August 19: Coaches, many of whom are still fiercely loyal to Terry Francona, join with Pedroia’s group. Though older, many of them have seen military time, and wish to escalate the violence. David Ortiz pleads for cooler heads, but Scott Podsednik rallies the mob.
August 21: After a three game losing streak, tensions are high. Dustin Pedroia calls Terry Francona, asking if he would he be interested in coming back should the players succeed. Francona, his eyes moist, looks into the middle distance and says he’s “seen too many boys die young. You’re on your own.”
(Photo by Nick Laham/Getty Images)
August 25: A clubhouse brawl breaks out between the “Pedriots” as they’re called and the Tories. Carl Crawford loses his arm in battle and is sent to the Mayo Clinic for experimental surgery. Things quiet down, for a time, though Bobby Valentine’s support group continues to dwindle. He bars the media from entering clubhouse before and after games.
September 2: An anonymous tweet is released from Peter Gammons. Says only: “Help7.” People are not sure if this is a pocket dial or what.
September 7: With the Red Sox mathematically eliminated from the playoffs, fans storm the field. During the chaos, Adrian Gonzalez sneaks into Valentine’s office and comes upon Valentine’s plans to replace Jerry Remy’s restaurant with one of his own. He releases these to the media.
September 9: The release of this information turns the tides of the battle as the people of Boston firmly turn against Bobby Valentine. Bobby Valentine enacts an embargo on all postgame spreads. Starvation and scurvy sweep through the clubhouse.
September 10: Ownership denies that anything is going on.

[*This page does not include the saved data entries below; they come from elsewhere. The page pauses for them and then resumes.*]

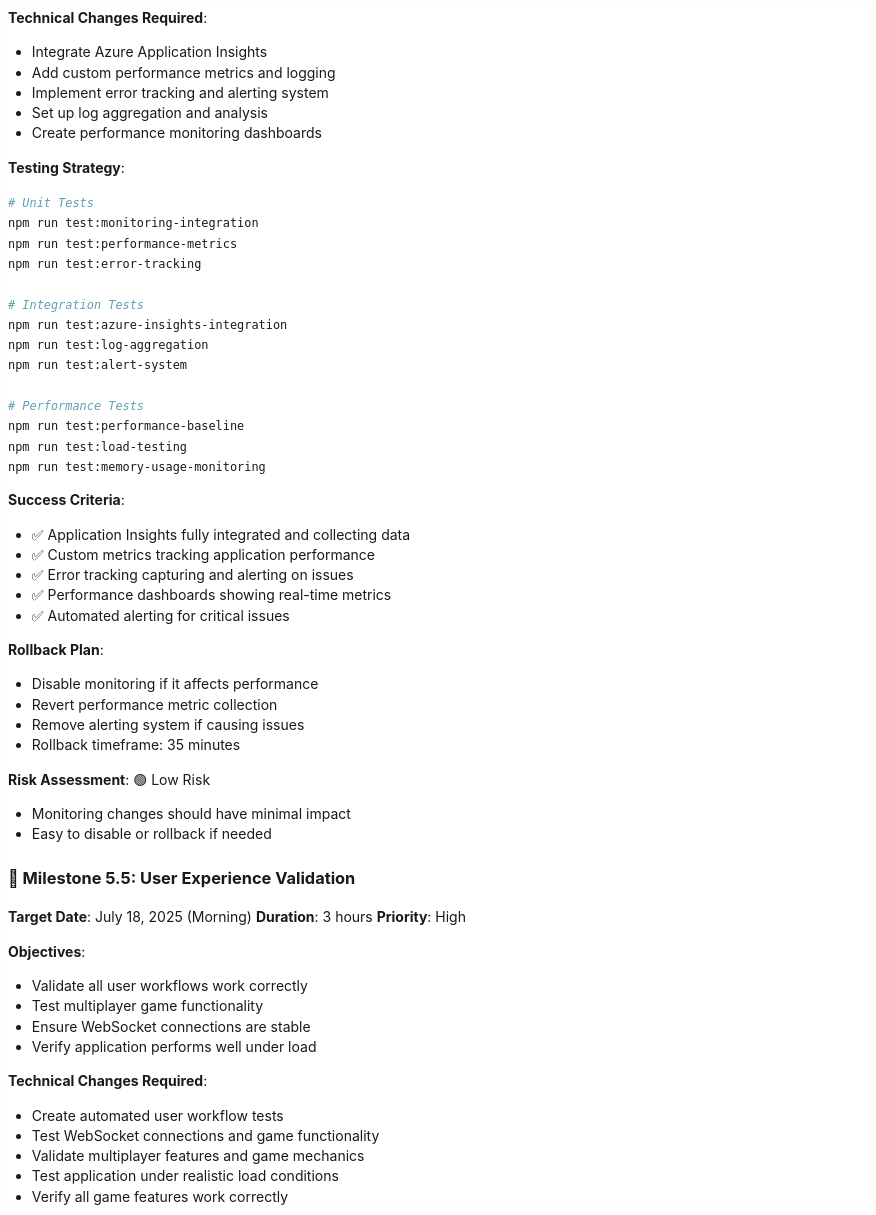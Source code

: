 **Technical Changes Required**:
- Integrate Azure Application Insights
- Add custom performance metrics and logging
- Implement error tracking and alerting system
- Set up log aggregation and analysis
- Create performance monitoring dashboards

**Testing Strategy**:
```bash
# Unit Tests
npm run test:monitoring-integration
npm run test:performance-metrics
npm run test:error-tracking

# Integration Tests
npm run test:azure-insights-integration
npm run test:log-aggregation
npm run test:alert-system

# Performance Tests
npm run test:performance-baseline
npm run test:load-testing
npm run test:memory-usage-monitoring
```

**Success Criteria**:
- ✅ Application Insights fully integrated and collecting data
- ✅ Custom metrics tracking application performance
- ✅ Error tracking capturing and alerting on issues
- ✅ Performance dashboards showing real-time metrics
- ✅ Automated alerting for critical issues

**Rollback Plan**:
- Disable monitoring if it affects performance
- Revert performance metric collection
- Remove alerting system if causing issues
- Rollback timeframe: 35 minutes

**Risk Assessment**: 🟢 Low Risk
- Monitoring changes should have minimal impact
- Easy to disable or rollback if needed

### 🎯 Milestone 5.5: User Experience Validation
**Target Date**: July 18, 2025 (Morning)
**Duration**: 3 hours
**Priority**: High

**Objectives**:
- Validate all user workflows work correctly
- Test multiplayer game functionality
- Ensure WebSocket connections are stable
- Verify application performs well under load

**Technical Changes Required**:
- Create automated user workflow tests
- Test WebSocket connections and game functionality
- Validate multiplayer features and game mechanics
- Test application under realistic load conditions
- Verify all game features work correctly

September 13: Dustin Pedroia leaves the game to find his car overturned and set on fire. A note, written in blood, reads “What now, Laser Show?”
September 15: Needing to strike back for the slight, the Pedriots pour 7 cases of Bud Light down the sink. Spirits in the Bobby Valentine camp are low.
September 20: After arriving home from Tampa Bay, a brawl erupts at baggage claim. Three players are injured and another two are faking. Ownership again denies anything is going on. Bobby Valentine has now hired more security and sleeps in his office. Only Alfredo Aceves, who enjoys the special treatment, and Aaron Cook, who despises the upstarts, remain loyal.
September 24: Pressures come to a head and, like in Gangs of New York, all factions battle behind Fenway Park. Rumors of what will one day be called the “Yawkey Way Fight” spread through Boston, and fans arrive in droves to watch. John Lackey, having not played all season, captures Bobby Valentine, but in the melee Dustin Pedroia is also taken hostage and kept in Valentine’s office.
September 28: The two sides meet to parlay. They return the hostages.
September 29: Bobby Valentine makes an appearance at a Boston area sporting goods store. He tries to appeal to the townfolk, but has to leave due to safety concerns midway through. Dustin Pedroia, a black bandage on his arm for his fallen brethren, arrives and the crowd cheers.
September 30: The players arrive to find the manager’s office ransacked. It is believed that Bobby Valentine arrived late the night before, cleared out his things, and is now on a private charter to England.
October 3: The season ends. Bobby Valentine is fired under the condition that every player will pretend that the last two months never happened. Players shake hands and go home. It is never spoken of again.